I am continuing to do regular family RPG nights. Pinkie Pie is always excited to play, but playing with her often has me scrambling to figure out what to do. She seizes on things and insists on following them to the end at times that I simply do not expect. For example, in the last session the party decided to go explore a mine that I had put on a map in an earlier adventure. The mine wasn't important at all, and the only information they had was that the mine was long abandoned and no longer profitable.
But at some point in the past Pinkie Pie had asked what was in the mine and I made a joke about it being infested with bearsharks. That is, a monster with the body of a bear and the head of a shark. It was out of character, obviously silly, and not intended to be taken seriously.
Pinkie Pie was determined to go to that mine and see if there were bearsharks in it.
So off they went. They didn't find any bearsharks but they did find some dwarves who had enslaved other dwarves and were working the mine. The characters had some hilarious discussions with the dwarves and then eventually decided to insist on the slaves being freed and violence ensued, as it so often does in fantasy stories.

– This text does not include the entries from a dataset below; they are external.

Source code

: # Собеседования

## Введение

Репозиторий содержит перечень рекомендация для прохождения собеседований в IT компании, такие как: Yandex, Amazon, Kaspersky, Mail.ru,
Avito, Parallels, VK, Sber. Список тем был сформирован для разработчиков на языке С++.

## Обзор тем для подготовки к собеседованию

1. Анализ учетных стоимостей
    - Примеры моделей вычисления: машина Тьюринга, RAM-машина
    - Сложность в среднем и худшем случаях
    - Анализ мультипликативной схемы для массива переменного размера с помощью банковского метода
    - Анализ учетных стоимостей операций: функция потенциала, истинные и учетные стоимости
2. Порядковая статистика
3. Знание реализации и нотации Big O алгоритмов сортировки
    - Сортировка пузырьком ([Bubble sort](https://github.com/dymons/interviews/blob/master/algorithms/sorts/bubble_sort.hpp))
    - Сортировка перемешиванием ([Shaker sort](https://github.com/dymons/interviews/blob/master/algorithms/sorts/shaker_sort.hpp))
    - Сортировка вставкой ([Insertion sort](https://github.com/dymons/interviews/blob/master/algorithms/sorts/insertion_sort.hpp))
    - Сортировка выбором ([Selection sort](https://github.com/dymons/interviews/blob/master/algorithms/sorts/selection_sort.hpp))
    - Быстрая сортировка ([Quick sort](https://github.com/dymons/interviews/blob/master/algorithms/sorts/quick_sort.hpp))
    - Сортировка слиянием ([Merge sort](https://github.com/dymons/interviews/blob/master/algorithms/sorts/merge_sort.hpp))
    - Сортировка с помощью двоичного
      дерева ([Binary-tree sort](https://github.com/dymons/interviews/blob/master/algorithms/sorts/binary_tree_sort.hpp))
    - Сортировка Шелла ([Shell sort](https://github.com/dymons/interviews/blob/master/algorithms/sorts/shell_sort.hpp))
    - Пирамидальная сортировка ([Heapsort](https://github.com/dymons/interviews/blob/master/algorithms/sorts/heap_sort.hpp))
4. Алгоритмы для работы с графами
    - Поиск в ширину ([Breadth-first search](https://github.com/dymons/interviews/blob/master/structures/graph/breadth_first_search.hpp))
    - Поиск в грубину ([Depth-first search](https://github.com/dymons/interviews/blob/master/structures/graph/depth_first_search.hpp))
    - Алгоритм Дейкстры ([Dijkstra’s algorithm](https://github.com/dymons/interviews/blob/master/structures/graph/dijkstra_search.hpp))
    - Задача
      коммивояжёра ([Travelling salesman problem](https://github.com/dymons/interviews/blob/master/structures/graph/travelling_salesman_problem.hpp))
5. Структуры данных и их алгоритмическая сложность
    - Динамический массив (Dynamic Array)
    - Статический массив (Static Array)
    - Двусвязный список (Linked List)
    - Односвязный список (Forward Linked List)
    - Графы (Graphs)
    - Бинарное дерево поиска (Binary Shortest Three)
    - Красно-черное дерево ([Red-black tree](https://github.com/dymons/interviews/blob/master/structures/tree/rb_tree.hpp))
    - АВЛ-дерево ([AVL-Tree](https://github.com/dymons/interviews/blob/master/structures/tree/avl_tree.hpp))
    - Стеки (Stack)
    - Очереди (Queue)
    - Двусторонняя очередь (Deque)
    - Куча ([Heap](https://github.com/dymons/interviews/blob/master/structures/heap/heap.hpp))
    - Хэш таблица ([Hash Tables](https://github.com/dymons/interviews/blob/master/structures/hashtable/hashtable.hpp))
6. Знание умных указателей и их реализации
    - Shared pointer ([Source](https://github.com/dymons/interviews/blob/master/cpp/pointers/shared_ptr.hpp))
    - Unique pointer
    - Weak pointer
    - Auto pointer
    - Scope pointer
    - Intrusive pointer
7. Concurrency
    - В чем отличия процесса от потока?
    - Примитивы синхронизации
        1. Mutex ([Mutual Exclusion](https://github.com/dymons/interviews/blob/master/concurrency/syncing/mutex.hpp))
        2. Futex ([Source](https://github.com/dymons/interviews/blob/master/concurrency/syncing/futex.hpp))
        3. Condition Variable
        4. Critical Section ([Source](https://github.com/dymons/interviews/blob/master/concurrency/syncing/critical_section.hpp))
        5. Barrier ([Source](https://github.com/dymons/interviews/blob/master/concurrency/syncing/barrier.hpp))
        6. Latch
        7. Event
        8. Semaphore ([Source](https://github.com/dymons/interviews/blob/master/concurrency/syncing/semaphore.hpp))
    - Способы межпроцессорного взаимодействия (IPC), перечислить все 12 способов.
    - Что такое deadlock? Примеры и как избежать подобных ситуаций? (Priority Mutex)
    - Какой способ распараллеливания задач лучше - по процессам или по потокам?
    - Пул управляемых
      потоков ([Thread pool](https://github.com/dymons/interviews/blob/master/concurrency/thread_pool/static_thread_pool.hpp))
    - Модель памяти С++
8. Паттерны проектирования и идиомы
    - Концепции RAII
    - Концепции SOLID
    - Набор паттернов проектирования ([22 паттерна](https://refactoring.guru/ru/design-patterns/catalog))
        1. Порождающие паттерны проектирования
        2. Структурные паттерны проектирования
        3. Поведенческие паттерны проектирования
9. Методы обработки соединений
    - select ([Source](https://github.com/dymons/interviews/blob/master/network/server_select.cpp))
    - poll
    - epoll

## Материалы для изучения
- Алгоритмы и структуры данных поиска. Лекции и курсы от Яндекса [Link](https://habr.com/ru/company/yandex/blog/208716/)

When designing adventures I like to throw in lots of side stuff. People that aren't necessarily important, places that the characters don't need to visit. I think the game is a lot more fun if things that aren't plot critical still get fleshed out. I hadn't intended that the mine be a thing the characters did, though I had the basic premise sketched out of what would happen if they did go there.
This is one of the things that gets a lot better with time. Eventually a GM can get a lot better at figuring out what random stuff their group will seize upon and follow up so the preparation can be more efficient.
Pinkie Pie has a powerful magic item that she wants to activate so I assume she would be all about chasing down that storyline. Instead she was all about going into an empty hole in the ground.
I have some things to learn yet, it would seem.
Oh sure, as GM you're okay with exploring secondary locations and adventures, but as a player you get all worked up when someone (let's say, a gnome) wants to follow a whim or an obvious plot hook and free some slaves.
ReplyDeleteAs a player I don't get worked up. As a *character* I get worked up. Completely different.